Thanks Walter for the feedback.  I really appreciate you taking the time to respond.  I will use your box striping suggestion and other ideas.   JimRoy. Ps: iI started restoring the below 38 today.  It's almost too far gone, but that increases my motivation.


----------



## Scribble (Feb 15, 2018)

JimRoy said:


> Thanks Walter for the feedback.  I really appreciate you taking the time to respond.  I will use your box striping suggestion and other ideas.   JimRoy. Ps: iI started restoring the below 38 today.  It's almost too far gone, but that increases my motivation.
> 
> View attachment 754591




I dig that bike, there's still tons of potential with that bike.
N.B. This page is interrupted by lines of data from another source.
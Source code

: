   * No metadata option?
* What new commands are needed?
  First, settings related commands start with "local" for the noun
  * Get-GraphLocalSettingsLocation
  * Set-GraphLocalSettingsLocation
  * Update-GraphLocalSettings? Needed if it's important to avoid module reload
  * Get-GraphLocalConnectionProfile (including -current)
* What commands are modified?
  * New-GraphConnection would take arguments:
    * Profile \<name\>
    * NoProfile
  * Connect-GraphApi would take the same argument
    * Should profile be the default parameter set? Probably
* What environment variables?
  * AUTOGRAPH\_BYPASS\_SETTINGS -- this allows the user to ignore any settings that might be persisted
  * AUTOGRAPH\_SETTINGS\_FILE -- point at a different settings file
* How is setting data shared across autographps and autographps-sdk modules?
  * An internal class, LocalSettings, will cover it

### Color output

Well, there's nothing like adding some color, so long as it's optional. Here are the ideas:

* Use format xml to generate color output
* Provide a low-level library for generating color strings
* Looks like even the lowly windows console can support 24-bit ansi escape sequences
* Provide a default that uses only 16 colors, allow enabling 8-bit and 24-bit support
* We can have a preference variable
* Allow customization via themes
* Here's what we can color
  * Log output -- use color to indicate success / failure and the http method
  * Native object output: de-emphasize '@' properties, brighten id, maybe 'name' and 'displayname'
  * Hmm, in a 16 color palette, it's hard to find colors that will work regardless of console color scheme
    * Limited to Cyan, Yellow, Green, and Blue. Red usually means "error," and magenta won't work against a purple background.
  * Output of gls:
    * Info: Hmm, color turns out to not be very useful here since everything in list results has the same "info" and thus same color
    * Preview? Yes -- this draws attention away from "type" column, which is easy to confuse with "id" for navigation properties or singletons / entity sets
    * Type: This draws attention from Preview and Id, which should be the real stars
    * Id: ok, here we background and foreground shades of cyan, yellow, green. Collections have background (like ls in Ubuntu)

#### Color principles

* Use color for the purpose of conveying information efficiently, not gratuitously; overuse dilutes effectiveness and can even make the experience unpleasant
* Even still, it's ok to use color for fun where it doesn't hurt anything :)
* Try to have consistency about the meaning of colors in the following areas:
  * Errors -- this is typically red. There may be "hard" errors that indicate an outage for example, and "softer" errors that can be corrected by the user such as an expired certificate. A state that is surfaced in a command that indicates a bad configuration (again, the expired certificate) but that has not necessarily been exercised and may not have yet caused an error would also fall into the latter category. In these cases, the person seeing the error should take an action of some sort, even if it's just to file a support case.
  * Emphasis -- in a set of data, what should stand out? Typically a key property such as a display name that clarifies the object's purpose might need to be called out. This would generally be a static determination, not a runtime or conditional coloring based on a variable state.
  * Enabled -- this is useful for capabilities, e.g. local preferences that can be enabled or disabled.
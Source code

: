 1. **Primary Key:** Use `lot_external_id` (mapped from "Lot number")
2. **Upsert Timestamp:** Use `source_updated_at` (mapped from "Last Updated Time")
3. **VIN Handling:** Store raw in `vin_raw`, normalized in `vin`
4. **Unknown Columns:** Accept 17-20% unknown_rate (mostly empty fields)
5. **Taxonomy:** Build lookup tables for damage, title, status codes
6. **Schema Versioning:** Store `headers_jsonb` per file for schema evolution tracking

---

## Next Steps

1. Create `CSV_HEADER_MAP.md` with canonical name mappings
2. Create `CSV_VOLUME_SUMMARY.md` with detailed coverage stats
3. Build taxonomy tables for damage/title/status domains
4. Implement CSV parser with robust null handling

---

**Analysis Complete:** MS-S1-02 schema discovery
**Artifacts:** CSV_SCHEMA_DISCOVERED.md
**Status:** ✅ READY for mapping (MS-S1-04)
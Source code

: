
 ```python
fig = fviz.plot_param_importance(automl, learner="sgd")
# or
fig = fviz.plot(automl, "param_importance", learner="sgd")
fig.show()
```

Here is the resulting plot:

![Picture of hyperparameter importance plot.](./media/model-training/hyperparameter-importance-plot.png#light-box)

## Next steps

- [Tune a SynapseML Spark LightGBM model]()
I'd just rock the fact that it's a rust bucket ratrod all the way.


----------



## JimRoy (Feb 26, 2018)

Hi Cabers,  I've started two new project so I put the Rollfast Camekback on hold for a few weeks.  Please stay tuned. JimRoy


----------



## GTs58 (Feb 26, 2018)

Now that's the way to do it! Us normal people have at least three projects going at the same time.


----------



## JimRoy (Mar 5, 2018)

GTs58 said:


> Now that's the way to do it! Us normal people have at least three projects going at the same time. View attachment 761050



Now it's 4 projects. I got a good deal on this bike so I just had to bring it home. No idea what it is (Shelby, Colson or Schwinn)??


----------



## Bikermaniac (Mar 5, 2018)

Looks like a Colson to me.


----------



## JimRoy (May 26, 2018)

The 38 Murray Derby restoration is almost complete. This is how it looked when I received it In February. Rust was literally falling off of it.  It should be done on Memorial Day.  Once I get it completed, it’s back to the 27 Rollfast. I can’t wait...  This restoration has been rough.  I will post pictures on Monday.  JimRoy


----------



## Sven (May 27, 2018)

Great job !!! Love seeing a restoration project come together. Or in your case,  I guess that would be_ projectS; plural. _


----------



## JimRoy (Jun 2, 2018)

I finished the Murray Derby so now I’m back working on the 1927 Rollfast Camelback. I finished the custom seat today. I think long springs under a Brooks saddle is a good combo.  I’m now in the process of painting the frame. It should be done in a week or so.


----------



## JimRoy (Jun 12, 2018)

Project Complete!!  I started working on the 1927 Rollfast Camelback again after Memorial Day and after completing the Murray Derby.  I replaced the rear ND hub with a Sachs Torpedo 3-speed hub. I also finished the paint. See the early post to see the progress of the project.  The old boy is back and rides great. Thanks for viewing. JimRoy


----------



## Hammer (Jun 16, 2018)

I love the woodgrain effect you did on those wheels @JimRoy how did you do that? The bike turned out great I am diggin the black with red pinstripes

Aaron


----------



## JimRoy (Jun 16, 2018)

Hammer said:


> I love the woodgrain effect you did on those wheels @JimRoy how did you do that? The bike turned out great I am diggin the black with red pinstripes
> 
> Aaron



I watched a few YouTube videos how to woodgrain and I have used several technics. My favorite is the one that uses an off white or tan latex base coat with Mohawk spray stains. I sprayed it with matte clear.  Super durable when dry.  Thanks


----------



## dubsey55 (Jun 17, 2018)

Wow, that looks super bitchin'!   Pleased to to see you used some of my ideas, and how well the finished product turned out!  What a cool bike.  Looking forward to more of your builds!  Walter,,,


----------



## Sven (Jun 18, 2018)

Love looking at your restorations. You do outstanding work.


----------



## anders1 (Jun 19, 2018)

Very sweet ride. I enjoyed the pics


----------



## JimRoy (Jun 20, 2018)

dubsey55 said:


> Wow, that looks super bitchin'!   Pleased to to see you used some of my ideas, and how well the finished product turned out!  What a cool bike.  Looking forward to more of your builds!  Walter,,,



. Thanks Walter for the dual boxed pinstripes, cream tires and 3-speed hub suggestions.  I started two more restoration this week. A 1938 Western Flyer, and for fun I’m building a 1950s rat bike from extra parts in my shop. Thanks, JimRoy


----------